Foul Play is a Pokémon Showdown battle bot capable of playing a variety of singles formats in many generations of Pokémon. It has achieved high rankings in several formats, including Random Battles, OU, and Battle Factory.

Foul Play utilizes a custom battle engine to perform root-parallelized Monte Carlo Tree Search on many battle states. Foul Play’s advanced client tracks the battle state, predicts opponent Pokémon attributes, and can intelligently infer when information is revealed throughout the battle.

Search

Foul Play uses a bespoke engine (poke-engine) and the Monte Carlo Tree Search (MCTS) algorithm to explore many game trees, being guided by a custom evaluation function rather than rollouts. MCTS is effective at playing Pokémon as it naturally prioritizes exploring promising moves rather than searching all possible lines. Previous versions of the bot used expectiminimax to select a move, but without aggressive move-pruning, this approach would exhaustively search every branch of the game tree to a certain depth, meaning search beyond about 5 turns ahead was practically impossible without timing out. When performing MCTS, the most promising lines are usually searched to a depth of 10 or more, while the uninteresting parts of the tree may only be searched to a depth of 2 or 3.

Expectiminimax also suffered from the problem of having the opponent’s move being selected after the bot’s move, which is not how Pokémon works: both players select their moves at the same time and without knowledge of their opponent’s move. To deal with simultaneous moves, MCTS is modified to use Decoupled Upper Confidence Bound applied to Trees (DUCT), allowing moves to be selected simultaneously. This paper has a good explanation of how MCTS can be modified to work with simultaneous move games and how DUCT works.

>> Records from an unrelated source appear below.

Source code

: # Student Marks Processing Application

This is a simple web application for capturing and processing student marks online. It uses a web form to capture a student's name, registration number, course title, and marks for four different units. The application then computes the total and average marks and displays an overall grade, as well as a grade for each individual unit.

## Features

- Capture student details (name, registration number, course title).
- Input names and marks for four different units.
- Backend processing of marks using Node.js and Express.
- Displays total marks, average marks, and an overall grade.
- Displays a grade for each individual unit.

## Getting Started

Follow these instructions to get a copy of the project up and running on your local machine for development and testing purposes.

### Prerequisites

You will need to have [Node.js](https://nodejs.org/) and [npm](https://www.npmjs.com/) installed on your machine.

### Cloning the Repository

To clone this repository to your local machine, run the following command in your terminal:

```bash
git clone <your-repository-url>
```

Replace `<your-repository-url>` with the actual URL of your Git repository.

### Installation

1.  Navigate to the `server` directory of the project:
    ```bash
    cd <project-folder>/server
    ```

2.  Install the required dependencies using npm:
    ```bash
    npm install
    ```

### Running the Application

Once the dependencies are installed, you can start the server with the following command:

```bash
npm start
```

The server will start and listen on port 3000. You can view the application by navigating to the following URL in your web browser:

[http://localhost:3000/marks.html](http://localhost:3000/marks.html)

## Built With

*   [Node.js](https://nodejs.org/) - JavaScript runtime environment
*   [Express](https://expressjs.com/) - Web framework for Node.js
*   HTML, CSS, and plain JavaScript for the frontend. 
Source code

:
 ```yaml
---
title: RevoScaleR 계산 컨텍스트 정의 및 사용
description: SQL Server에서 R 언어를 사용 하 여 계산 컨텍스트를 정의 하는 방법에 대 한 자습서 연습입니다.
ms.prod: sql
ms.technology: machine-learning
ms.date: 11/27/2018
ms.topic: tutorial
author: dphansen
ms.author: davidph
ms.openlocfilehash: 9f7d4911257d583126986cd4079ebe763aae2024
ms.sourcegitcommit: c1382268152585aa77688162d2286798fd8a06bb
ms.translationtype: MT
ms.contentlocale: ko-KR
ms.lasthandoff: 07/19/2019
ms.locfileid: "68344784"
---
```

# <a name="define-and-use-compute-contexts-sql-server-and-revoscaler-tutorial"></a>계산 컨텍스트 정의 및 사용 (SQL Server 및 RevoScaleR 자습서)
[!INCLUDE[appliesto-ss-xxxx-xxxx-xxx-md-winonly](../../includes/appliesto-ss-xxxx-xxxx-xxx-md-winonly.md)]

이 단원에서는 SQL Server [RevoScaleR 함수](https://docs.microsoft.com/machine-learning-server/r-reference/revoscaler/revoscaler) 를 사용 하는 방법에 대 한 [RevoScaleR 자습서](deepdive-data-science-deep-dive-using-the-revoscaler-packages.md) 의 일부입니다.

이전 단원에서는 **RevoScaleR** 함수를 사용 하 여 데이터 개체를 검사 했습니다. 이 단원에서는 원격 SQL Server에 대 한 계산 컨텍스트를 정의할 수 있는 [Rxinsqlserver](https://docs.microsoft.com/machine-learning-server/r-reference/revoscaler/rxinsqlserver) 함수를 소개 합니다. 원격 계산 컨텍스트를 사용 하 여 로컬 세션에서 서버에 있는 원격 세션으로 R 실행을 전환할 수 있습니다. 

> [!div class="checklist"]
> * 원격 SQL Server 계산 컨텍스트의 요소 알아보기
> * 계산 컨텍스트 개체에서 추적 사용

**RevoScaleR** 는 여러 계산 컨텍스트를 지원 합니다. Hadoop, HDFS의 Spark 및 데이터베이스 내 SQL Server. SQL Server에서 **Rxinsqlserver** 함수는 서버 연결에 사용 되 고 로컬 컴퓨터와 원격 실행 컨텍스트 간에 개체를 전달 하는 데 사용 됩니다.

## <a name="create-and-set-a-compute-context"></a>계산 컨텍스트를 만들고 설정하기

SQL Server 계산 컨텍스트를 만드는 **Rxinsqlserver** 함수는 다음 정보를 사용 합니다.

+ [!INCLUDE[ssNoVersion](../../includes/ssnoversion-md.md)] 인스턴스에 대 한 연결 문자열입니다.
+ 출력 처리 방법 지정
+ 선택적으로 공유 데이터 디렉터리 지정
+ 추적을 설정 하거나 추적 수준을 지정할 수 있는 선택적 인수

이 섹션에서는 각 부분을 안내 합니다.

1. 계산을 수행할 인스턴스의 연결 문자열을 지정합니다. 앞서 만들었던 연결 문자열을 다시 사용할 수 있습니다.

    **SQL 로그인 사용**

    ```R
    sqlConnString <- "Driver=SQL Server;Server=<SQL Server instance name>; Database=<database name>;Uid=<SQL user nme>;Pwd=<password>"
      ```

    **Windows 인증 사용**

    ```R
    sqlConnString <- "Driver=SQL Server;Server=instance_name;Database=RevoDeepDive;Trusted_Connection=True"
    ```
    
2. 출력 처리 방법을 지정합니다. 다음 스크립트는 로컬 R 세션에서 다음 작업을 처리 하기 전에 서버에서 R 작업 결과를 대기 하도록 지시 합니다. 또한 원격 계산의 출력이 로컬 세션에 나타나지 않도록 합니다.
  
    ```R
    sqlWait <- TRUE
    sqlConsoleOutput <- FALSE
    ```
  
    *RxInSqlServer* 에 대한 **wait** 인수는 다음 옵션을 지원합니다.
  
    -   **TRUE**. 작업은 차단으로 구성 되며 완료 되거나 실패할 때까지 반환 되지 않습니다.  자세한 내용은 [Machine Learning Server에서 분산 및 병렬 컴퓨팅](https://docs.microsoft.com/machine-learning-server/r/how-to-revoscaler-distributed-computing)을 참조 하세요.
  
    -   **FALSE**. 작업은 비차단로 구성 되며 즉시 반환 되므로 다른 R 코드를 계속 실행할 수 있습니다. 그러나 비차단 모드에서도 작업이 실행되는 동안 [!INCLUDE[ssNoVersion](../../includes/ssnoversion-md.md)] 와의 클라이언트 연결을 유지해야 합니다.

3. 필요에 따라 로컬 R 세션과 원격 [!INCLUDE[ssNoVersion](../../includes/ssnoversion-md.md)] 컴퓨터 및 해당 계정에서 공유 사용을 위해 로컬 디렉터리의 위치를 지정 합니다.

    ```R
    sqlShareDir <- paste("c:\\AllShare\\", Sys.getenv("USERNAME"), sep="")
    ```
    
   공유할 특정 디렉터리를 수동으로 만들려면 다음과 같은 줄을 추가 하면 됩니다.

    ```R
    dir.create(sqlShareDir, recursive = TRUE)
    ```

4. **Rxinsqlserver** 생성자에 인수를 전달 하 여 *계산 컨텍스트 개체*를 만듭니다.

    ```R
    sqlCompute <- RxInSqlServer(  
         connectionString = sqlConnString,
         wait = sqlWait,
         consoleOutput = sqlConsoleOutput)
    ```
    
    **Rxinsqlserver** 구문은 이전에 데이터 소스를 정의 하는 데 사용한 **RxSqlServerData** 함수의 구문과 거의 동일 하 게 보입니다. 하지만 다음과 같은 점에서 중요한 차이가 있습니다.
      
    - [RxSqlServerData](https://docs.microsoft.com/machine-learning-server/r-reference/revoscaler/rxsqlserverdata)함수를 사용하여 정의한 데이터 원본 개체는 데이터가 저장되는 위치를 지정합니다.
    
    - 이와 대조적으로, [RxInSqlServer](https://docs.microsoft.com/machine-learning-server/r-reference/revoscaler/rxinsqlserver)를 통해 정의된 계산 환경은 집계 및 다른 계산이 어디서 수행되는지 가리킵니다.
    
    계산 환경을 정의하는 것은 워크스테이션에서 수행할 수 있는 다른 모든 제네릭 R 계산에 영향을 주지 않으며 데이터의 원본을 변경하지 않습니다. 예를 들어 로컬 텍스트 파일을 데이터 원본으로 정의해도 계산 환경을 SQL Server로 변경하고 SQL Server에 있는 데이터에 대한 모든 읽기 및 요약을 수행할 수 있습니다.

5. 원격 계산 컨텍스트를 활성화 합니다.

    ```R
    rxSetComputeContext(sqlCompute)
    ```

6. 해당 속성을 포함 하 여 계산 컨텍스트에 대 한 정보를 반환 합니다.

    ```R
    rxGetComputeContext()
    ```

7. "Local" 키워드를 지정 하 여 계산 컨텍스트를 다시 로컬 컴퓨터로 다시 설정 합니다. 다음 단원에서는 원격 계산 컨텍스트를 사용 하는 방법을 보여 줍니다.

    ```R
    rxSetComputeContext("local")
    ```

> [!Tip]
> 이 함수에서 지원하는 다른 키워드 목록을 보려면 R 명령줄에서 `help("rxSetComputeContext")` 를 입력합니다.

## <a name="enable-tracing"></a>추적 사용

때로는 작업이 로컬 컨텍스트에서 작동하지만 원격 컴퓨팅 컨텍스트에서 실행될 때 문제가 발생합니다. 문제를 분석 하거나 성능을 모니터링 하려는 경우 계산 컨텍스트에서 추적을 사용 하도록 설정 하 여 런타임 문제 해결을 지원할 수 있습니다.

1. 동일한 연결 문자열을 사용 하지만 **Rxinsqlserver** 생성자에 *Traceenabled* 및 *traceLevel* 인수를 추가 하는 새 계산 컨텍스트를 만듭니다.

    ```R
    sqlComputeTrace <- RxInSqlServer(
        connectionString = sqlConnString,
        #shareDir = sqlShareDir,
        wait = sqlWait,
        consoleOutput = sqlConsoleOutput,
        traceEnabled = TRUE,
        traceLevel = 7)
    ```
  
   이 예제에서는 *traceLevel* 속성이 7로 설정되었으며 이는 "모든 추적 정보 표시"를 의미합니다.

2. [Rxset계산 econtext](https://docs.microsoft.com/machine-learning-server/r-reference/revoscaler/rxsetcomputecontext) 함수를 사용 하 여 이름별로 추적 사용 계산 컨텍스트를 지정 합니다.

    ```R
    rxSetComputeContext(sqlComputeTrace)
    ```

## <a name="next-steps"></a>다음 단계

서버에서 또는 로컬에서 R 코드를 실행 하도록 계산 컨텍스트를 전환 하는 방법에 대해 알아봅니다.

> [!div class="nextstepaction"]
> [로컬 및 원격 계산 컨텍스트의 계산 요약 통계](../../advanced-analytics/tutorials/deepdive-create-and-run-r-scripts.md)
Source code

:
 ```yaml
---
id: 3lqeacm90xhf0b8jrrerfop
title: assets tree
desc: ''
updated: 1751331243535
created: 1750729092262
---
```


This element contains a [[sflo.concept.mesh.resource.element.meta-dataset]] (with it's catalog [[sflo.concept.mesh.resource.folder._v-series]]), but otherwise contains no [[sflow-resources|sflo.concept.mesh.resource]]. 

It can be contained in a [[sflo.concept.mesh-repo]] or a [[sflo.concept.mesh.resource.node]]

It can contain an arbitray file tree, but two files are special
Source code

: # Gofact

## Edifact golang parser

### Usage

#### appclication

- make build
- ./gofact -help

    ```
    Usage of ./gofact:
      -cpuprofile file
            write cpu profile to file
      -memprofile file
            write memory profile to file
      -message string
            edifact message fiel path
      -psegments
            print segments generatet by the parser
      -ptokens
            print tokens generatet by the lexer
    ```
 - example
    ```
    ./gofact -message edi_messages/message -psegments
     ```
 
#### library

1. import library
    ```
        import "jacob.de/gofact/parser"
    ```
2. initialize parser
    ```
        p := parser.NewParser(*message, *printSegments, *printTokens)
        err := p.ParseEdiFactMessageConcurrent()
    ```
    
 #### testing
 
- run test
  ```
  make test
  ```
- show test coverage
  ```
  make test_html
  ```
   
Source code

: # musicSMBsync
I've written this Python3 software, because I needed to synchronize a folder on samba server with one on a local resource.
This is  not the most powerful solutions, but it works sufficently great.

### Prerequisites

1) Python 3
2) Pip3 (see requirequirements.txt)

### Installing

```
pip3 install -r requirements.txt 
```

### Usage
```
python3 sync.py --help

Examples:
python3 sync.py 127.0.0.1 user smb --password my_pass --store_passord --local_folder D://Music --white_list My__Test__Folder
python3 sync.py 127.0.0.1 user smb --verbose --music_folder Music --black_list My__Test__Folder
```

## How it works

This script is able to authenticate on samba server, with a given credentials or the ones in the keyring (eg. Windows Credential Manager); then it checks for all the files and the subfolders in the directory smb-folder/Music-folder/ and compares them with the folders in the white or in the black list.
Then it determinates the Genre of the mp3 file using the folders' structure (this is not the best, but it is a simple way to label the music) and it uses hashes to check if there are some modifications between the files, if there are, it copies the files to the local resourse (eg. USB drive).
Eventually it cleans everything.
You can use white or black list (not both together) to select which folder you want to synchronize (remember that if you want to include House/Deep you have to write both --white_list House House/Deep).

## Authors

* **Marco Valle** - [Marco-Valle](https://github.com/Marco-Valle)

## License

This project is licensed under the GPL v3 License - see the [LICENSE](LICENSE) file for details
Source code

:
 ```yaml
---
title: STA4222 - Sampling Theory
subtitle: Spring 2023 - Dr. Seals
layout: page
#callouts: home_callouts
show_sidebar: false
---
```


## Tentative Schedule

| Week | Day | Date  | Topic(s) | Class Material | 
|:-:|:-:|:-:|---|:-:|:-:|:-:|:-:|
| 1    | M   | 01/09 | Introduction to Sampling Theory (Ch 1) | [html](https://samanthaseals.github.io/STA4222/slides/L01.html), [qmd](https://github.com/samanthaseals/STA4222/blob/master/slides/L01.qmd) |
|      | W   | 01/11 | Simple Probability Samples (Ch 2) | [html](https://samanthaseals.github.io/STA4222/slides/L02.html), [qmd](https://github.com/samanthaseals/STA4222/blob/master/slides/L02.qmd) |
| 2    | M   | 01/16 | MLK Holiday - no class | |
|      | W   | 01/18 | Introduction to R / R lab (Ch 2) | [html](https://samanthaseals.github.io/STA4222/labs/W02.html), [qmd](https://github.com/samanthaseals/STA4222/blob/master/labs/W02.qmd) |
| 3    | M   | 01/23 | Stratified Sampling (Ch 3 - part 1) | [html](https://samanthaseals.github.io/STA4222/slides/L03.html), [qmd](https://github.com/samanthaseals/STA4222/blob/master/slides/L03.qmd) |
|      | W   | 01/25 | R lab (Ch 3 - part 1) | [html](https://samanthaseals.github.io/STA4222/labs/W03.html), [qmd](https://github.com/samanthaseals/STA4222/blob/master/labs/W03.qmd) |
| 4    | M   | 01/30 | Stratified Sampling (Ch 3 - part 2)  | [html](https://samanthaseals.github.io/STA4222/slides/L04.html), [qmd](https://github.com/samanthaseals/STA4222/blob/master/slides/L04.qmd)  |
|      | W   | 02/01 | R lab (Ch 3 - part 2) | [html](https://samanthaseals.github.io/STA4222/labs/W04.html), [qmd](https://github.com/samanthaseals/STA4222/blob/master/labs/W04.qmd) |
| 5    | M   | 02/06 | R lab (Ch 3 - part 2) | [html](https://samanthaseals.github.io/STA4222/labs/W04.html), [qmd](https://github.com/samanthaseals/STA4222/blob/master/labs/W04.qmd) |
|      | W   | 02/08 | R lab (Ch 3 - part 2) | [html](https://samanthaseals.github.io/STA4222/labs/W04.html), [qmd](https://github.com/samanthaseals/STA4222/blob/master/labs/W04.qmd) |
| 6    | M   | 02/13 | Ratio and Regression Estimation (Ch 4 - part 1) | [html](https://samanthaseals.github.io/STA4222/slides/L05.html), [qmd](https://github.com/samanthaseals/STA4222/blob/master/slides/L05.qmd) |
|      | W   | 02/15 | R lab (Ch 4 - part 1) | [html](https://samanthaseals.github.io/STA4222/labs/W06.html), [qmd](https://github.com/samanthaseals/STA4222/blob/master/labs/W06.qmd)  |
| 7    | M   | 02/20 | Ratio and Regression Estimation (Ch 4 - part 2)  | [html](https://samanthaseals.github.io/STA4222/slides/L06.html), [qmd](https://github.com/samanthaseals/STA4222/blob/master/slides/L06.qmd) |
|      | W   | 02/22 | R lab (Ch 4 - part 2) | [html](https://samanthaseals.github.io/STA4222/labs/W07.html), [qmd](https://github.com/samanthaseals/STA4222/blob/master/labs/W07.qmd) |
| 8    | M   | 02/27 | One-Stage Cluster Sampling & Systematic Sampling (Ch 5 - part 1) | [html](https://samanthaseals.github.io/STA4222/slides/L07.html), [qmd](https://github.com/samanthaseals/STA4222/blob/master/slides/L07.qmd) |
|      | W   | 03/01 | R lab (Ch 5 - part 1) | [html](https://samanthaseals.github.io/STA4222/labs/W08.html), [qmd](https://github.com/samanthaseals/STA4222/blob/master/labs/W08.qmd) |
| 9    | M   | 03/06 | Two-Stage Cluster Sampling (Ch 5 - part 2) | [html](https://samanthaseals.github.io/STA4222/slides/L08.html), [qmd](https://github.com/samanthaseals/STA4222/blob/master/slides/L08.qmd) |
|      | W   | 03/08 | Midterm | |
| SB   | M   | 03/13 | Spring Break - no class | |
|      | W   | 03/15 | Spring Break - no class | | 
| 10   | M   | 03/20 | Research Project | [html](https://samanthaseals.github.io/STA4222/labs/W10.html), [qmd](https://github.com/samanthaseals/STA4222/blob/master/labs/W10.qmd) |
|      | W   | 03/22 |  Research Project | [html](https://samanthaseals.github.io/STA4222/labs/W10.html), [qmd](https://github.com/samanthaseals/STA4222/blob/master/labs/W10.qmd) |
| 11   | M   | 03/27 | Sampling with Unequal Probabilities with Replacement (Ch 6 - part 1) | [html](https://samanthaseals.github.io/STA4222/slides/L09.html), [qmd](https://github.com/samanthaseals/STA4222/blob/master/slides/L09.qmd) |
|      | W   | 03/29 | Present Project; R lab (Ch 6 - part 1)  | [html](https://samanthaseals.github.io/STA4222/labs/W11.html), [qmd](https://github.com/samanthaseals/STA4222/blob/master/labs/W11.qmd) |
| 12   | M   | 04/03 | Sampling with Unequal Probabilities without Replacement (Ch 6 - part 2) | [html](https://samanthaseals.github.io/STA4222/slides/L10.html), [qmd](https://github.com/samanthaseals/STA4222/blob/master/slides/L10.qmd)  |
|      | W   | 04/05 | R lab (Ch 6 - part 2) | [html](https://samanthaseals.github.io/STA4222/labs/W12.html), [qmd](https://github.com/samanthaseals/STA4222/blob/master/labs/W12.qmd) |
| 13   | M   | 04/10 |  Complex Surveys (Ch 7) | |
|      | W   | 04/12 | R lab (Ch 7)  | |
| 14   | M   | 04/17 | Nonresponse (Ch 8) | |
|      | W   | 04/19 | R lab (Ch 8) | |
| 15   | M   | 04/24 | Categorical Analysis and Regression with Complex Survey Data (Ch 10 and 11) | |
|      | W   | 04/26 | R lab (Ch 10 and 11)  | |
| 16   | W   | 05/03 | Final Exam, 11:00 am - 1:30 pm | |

Randomness is dealt with by sampling a single outcome of a move pair during the MCTS selection phase. Since poke-engine is able to generate all possible outcomes of a move pair along with their likelihoods, the search tree can be built out with all of this information stored in the nodes. For example, if a move has a 10% chance to miss, there will be 2 child nodes to choose from: a 90% node where the move hits and a 10% node where the move misses. These nodes are selected based on their likelihoods, so the search prioritizes paths that are more likely to occur.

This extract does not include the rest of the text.